Kipping Marc, Lilie Hauke, Lindenstrauss Ute, Andreesen Jan R, Griesinger Christian, Carlomagno Teresa, Brüser Thomas
Max Planck Research Unit for Enzymology of Protein Folding, Weinbergweg 22, D-06120 Halle, Germany.
FEBS Lett. 2003 Aug 28;550(1-3):18-22. doi: 10.1016/s0014-5793(03)00804-4.
Translocation of folded proteins across biological membranes can be mediated by the so-called 'twin-arginine translocation' (Tat) system. To be translocated, Tat substrates require N-terminal signal sequences which usually contain the eponymous twin-arginine motif. Here we report the first structural analysis of a twin-arginine signal sequence, the signal sequence of the high potential iron-sulfur protein from Allochromatium vinosum. Nuclear magnetic resonance (NMR) analyses of amide proton resonances did not indicate a signal sequence structure.
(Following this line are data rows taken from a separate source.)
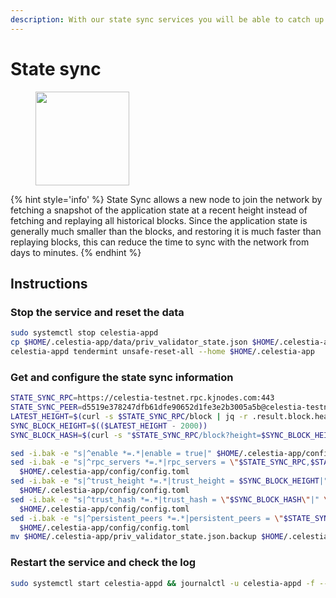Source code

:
```yaml
---
description: With our state sync services you will be able to catch up latest chain block in matter of minutes
---
```


# State sync

<figure><img src="https://raw.githubusercontent.com/kj89/testnet_manuals/main/pingpub/logos/celestia.png" width="150" alt=""><figcaption></figcaption></figure>

{% hint style='info' %}
State Sync allows a new node to join the network by fetching a snapshot of the application state 
at a recent height instead of fetching and replaying all historical blocks. Since the 
application state is generally much smaller than the blocks, and restoring it is much 
faster than replaying blocks, this can reduce the time to sync with the network from days to minutes.
{% endhint %}

## Instructions

### Stop the service and reset the data

```bash
sudo systemctl stop celestia-appd
cp $HOME/.celestia-app/data/priv_validator_state.json $HOME/.celestia-app/priv_validator_state.json.backup
celestia-appd tendermint unsafe-reset-all --home $HOME/.celestia-app
```

### Get and configure the state sync information

```bash
STATE_SYNC_RPC=https://celestia-testnet.rpc.kjnodes.com:443
STATE_SYNC_PEER=d5519e378247dfb61dfe90652d1fe3e2b3005a5b@celestia-testnet.rpc.kjnodes.com:20656
LATEST_HEIGHT=$(curl -s $STATE_SYNC_RPC/block | jq -r .result.block.header.height)
SYNC_BLOCK_HEIGHT=$(($LATEST_HEIGHT - 2000))
SYNC_BLOCK_HASH=$(curl -s "$STATE_SYNC_RPC/block?height=$SYNC_BLOCK_HEIGHT" | jq -r .result.block_id.hash)

sed -i.bak -e "s|^enable *=.*|enable = true|" $HOME/.celestia-app/config/config.toml
sed -i.bak -e "s|^rpc_servers *=.*|rpc_servers = \"$STATE_SYNC_RPC,$STATE_SYNC_RPC\"|" \
  $HOME/.celestia-app/config/config.toml
sed -i.bak -e "s|^trust_height *=.*|trust_height = $SYNC_BLOCK_HEIGHT|" \
  $HOME/.celestia-app/config/config.toml
sed -i.bak -e "s|^trust_hash *=.*|trust_hash = \"$SYNC_BLOCK_HASH\"|" \
  $HOME/.celestia-app/config/config.toml
sed -i.bak -e "s|^persistent_peers *=.*|persistent_peers = \"$STATE_SYNC_PEER\"|" \
  $HOME/.celestia-app/config/config.toml
mv $HOME/.celestia-app/priv_validator_state.json.backup $HOME/.celestia-app/data/priv_validator_state.json
```



### Restart the service and check the log

```bash
sudo systemctl start celestia-appd && journalctl -u celestia-appd -f --no-hostname -o cat
```
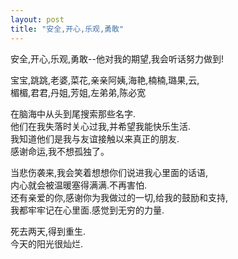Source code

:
 ```yaml
---
layout: post
title: "安全,开心,乐观,勇敢"
---
```

安全,开心,乐观,勇敢--他对我的期望,我会听话努力做到!  

宝宝,跳跳,老婆,菜花,亲亲阿姨,海艳,楠楠,璐果,云,  
楣楣,君君,丹姐,芳姐,左弟弟,陈必宽  

在脑海中从头到尾搜索那些名字.  
他们在我失落时关心过我,并希望我能快乐生活.  
我知道他们是我与友谊接触以来真正的朋友.  
感谢命运,我不想孤独了。  

当悲伤袭来,我会笑着想想你们说进我心里面的话语,  
内心就会被温暖塞得满满.不再害怕.  
还有亲爱的你,感谢你为我做过的一切,给我的鼓励和支持,  
我都牢牢记在心里面.感觉到无穷的力量.  

死去两天,得到重生.  
今天的阳光很灿烂.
Accordingly, data from H/D exchange matrix-assisted laser desorption/ionization-time of flight (MALDI-TOF) mass spectrometry showed that the amide protons of the signal sequence exchange rapidly, indicating the absence of secondary structure in the signal sequence up to L29. We conclude that the conserved twin-arginine motif does not form a structure by itself or as a result of intramolecular interactions.
折叠蛋白跨生物膜的转运可由所谓的“双精氨酸转运”(Tat)系统介导。为了实现转运,Tat底物需要N端信号序列,该序列通常包含同名的双精氨酸基序。本文我们报道了首个双精氨酸信号序列的结构分析,该信号序列来自嗜酒色杆菌的高电位铁硫蛋白。酰胺质子共振的核磁共振(NMR)分析未表明信号序列结构。因此,氢/氘交换基质辅助激光解吸/电离飞行时间(MALDI-TOF)质谱数据显示,信号序列的酰胺质子快速交换,表明直至L29信号序列中不存在二级结构。我们得出结论,保守的双精氨酸基序自身不会形成结构,也不会因分子内相互作用而形成结构。